Set down all the data again. Change nothing.

» **MATERIAL FOR THIS TASK**
.....

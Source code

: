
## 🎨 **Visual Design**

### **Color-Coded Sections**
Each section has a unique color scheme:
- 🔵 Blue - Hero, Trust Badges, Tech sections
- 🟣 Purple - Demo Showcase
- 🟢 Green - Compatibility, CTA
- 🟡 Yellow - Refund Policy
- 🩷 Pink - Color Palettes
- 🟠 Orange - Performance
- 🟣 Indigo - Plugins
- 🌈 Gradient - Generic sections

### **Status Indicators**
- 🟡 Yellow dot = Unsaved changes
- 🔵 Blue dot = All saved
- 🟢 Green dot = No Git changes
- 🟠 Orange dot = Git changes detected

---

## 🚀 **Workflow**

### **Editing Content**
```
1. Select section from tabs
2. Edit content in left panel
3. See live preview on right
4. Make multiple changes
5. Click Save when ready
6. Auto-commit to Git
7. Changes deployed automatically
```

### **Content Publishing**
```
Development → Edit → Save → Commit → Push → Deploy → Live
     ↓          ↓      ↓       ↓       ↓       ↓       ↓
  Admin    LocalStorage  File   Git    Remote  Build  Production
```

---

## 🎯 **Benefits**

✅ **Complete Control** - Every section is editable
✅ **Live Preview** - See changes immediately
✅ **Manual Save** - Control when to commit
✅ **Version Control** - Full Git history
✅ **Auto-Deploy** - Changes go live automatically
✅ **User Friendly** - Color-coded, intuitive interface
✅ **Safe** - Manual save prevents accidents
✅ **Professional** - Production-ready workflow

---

.....

» **EXERCISE ANSWER**
Source code

:
## 🎨 **Visual Design**

### **Color-Coded Sections**
Each section has a unique color scheme:
- 🔵 Blue - Hero, Trust Badges, Tech sections
- 🟣 Purple - Demo Showcase
- 🟢 Green - Compatibility, CTA
- 🟡 Yellow - Refund Policy
- 🩷 Pink - Color Palettes
- 🟠 Orange - Performance
- 🟣 Indigo - Plugins
- 🌈 Gradient - Generic sections

### **Status Indicators**
- 🟡 Yellow dot = Unsaved changes
- 🔵 Blue dot = All saved
- 🟢 Green dot = No Git changes
- 🟠 Orange dot = Git changes detected

---

## 🚀 **Workflow**

### **Editing Content**
```
1. Select section from tabs
2. Edit content in left panel
3. See live preview on right
4. Make multiple changes
5. Click Save when ready
6. Auto-commit to Git
7. Changes deployed automatically
```

### **Content Publishing**
```
Development → Edit → Save → Commit → Push → Deploy → Live
     ↓          ↓      ↓       ↓       ↓       ↓       ↓
  Admin    LocalStorage  File   Git    Remote  Build  Production
```

---

## 🎯 **Benefits**

✅ **Complete Control** - Every section is editable
✅ **Live Preview** - See changes immediately
✅ **Manual Save** - Control when to commit
✅ **Version Control** - Full Git history
✅ **Auto-Deploy** - Changes go live automatically
✅ **User Friendly** - Color-coded, intuitive interface
✅ **Safe** - Manual save prevents accidents
✅ **Professional** - Production-ready workflow

---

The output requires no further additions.